- [Problem] Lines from the beginning of the entries up to and including the one with "## Quick overview" must be duplicated word for word; leave out all others.

Excerpted data Start Marker

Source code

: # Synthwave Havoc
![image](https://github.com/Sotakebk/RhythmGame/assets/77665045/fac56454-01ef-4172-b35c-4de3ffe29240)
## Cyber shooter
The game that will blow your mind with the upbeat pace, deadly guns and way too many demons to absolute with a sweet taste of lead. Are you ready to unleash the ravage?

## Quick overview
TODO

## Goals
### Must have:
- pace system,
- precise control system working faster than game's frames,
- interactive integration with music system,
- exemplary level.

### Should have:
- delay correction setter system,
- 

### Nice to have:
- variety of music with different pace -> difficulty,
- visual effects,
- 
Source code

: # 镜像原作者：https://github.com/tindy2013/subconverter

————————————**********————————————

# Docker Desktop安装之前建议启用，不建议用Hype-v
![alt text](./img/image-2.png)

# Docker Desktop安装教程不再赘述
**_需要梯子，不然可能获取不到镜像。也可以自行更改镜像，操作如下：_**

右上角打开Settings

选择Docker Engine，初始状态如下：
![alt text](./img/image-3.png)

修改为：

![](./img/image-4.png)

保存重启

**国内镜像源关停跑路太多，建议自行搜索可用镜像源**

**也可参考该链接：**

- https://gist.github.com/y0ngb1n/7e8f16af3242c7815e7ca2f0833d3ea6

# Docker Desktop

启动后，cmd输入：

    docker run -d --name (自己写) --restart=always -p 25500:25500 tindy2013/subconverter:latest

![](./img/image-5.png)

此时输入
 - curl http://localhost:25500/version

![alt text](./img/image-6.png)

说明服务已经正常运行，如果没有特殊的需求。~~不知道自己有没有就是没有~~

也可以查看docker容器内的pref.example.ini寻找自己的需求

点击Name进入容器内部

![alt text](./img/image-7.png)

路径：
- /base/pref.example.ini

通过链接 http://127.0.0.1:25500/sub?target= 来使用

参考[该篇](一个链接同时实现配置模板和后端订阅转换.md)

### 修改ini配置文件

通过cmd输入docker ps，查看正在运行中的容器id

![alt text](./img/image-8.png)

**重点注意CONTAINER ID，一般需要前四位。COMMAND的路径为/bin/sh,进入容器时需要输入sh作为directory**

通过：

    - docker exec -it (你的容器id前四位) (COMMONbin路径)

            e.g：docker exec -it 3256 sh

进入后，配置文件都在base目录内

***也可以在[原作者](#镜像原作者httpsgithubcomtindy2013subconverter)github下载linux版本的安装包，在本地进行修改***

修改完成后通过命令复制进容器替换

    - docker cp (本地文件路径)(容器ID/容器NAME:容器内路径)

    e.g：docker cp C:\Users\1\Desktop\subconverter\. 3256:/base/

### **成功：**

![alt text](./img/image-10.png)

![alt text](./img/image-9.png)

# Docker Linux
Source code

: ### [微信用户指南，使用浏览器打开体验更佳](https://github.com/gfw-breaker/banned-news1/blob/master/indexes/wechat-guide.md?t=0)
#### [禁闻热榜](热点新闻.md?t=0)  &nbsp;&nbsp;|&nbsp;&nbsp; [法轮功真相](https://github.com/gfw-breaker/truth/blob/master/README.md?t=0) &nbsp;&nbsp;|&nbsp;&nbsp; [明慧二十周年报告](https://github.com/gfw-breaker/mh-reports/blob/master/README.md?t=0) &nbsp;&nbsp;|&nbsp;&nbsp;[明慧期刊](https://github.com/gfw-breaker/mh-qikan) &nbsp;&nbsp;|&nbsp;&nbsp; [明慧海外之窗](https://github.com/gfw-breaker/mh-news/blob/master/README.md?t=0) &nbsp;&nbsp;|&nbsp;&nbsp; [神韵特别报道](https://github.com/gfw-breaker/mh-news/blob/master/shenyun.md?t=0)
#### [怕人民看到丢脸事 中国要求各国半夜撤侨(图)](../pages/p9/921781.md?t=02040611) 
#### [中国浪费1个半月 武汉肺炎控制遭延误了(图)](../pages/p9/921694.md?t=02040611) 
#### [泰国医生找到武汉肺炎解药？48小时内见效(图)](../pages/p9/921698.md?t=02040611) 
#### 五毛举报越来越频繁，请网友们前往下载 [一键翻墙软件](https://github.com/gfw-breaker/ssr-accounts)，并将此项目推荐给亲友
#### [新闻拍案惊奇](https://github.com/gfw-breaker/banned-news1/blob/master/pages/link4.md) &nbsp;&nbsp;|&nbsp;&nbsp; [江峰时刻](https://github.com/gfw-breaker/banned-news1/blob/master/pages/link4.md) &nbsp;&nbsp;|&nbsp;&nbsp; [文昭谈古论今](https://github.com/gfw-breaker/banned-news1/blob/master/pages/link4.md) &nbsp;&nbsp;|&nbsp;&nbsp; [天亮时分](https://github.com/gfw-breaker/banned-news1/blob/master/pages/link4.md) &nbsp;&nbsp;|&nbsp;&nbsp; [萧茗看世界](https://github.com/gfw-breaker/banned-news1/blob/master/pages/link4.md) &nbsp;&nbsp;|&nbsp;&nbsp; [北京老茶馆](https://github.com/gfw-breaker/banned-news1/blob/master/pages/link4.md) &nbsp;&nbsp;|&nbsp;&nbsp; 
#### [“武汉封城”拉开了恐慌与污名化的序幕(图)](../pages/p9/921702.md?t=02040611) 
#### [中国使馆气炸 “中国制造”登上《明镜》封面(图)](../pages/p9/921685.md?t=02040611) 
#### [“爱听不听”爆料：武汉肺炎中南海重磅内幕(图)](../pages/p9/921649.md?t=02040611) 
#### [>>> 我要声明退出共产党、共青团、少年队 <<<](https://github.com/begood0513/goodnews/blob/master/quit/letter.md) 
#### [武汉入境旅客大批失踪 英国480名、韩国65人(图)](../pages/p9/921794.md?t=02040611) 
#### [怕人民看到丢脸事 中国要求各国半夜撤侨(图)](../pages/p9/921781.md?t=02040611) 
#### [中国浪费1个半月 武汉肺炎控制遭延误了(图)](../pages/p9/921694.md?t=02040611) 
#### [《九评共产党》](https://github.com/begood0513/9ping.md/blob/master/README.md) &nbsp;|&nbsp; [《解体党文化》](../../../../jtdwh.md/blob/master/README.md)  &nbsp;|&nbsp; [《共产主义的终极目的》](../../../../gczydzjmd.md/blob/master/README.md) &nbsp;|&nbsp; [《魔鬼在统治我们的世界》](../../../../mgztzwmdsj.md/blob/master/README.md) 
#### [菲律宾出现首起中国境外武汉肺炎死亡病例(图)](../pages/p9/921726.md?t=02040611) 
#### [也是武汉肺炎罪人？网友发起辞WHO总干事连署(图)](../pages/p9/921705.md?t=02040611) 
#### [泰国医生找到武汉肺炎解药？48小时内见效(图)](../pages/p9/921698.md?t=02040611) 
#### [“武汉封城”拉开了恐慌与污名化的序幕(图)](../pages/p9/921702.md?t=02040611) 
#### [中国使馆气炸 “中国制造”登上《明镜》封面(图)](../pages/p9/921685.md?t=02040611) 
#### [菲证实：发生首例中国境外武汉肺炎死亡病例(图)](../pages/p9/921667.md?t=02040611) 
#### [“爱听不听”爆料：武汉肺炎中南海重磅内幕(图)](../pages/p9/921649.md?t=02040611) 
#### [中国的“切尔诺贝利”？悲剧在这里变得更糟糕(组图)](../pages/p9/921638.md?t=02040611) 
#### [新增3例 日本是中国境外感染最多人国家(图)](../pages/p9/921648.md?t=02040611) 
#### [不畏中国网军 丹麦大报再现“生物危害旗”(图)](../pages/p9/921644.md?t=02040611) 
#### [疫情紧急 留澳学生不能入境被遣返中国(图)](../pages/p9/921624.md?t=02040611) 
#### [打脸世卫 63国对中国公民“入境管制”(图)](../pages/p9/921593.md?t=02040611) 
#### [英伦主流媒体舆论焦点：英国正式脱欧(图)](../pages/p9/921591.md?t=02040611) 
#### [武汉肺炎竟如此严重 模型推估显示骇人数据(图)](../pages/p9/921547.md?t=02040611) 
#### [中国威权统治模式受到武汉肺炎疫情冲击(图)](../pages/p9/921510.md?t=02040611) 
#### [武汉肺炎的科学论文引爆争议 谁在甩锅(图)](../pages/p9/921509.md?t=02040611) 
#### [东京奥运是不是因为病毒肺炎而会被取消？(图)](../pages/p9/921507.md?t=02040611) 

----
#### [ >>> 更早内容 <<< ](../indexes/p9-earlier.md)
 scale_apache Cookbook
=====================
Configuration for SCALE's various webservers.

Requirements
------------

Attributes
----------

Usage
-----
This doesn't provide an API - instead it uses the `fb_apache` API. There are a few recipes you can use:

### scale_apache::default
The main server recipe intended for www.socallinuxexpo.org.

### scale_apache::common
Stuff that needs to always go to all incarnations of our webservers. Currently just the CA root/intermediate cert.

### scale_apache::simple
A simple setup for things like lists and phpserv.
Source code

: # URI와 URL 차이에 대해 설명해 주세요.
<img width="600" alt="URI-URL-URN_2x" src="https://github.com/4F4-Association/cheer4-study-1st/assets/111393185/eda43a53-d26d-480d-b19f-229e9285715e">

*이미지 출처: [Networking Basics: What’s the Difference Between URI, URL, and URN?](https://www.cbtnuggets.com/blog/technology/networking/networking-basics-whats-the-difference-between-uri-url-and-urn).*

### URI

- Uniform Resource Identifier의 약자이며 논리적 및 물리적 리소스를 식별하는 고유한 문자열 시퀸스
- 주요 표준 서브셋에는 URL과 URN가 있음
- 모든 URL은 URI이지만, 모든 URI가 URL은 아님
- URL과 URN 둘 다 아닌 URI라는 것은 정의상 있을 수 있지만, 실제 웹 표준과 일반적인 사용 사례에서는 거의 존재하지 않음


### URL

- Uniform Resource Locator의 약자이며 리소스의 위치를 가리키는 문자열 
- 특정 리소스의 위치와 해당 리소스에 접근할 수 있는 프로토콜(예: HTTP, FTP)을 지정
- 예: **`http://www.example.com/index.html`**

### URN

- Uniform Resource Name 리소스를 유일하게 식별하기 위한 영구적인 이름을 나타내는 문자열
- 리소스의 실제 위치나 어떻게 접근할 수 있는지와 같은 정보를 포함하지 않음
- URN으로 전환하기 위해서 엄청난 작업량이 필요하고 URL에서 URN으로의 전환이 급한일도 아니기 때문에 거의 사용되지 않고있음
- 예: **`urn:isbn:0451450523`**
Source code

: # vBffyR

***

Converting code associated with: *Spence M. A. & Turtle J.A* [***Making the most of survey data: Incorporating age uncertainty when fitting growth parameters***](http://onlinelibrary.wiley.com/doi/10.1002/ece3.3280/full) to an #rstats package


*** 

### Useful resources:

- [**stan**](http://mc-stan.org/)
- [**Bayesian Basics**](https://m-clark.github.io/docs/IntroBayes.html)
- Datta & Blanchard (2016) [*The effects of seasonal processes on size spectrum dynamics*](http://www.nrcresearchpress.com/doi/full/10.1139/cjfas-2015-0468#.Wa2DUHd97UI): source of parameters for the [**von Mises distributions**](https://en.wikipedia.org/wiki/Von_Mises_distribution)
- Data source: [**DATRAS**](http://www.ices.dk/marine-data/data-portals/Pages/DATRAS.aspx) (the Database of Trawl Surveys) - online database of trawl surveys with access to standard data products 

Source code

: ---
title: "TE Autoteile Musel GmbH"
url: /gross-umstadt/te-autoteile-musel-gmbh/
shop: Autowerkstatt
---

Excerpted data End Marker

- [Response to this exercise]
Source code

: # Synthwave Havoc
![image](https://github.com/Sotakebk/RhythmGame/assets/77665045/fac56454-01ef-4172-b35c-4de3ffe29240)
## Cyber shooter
The game that will blow your mind with the upbeat pace, deadly guns and way too many demons to absolute with a sweet taste of lead. Are you ready to unleash the ravage?

## Quick overview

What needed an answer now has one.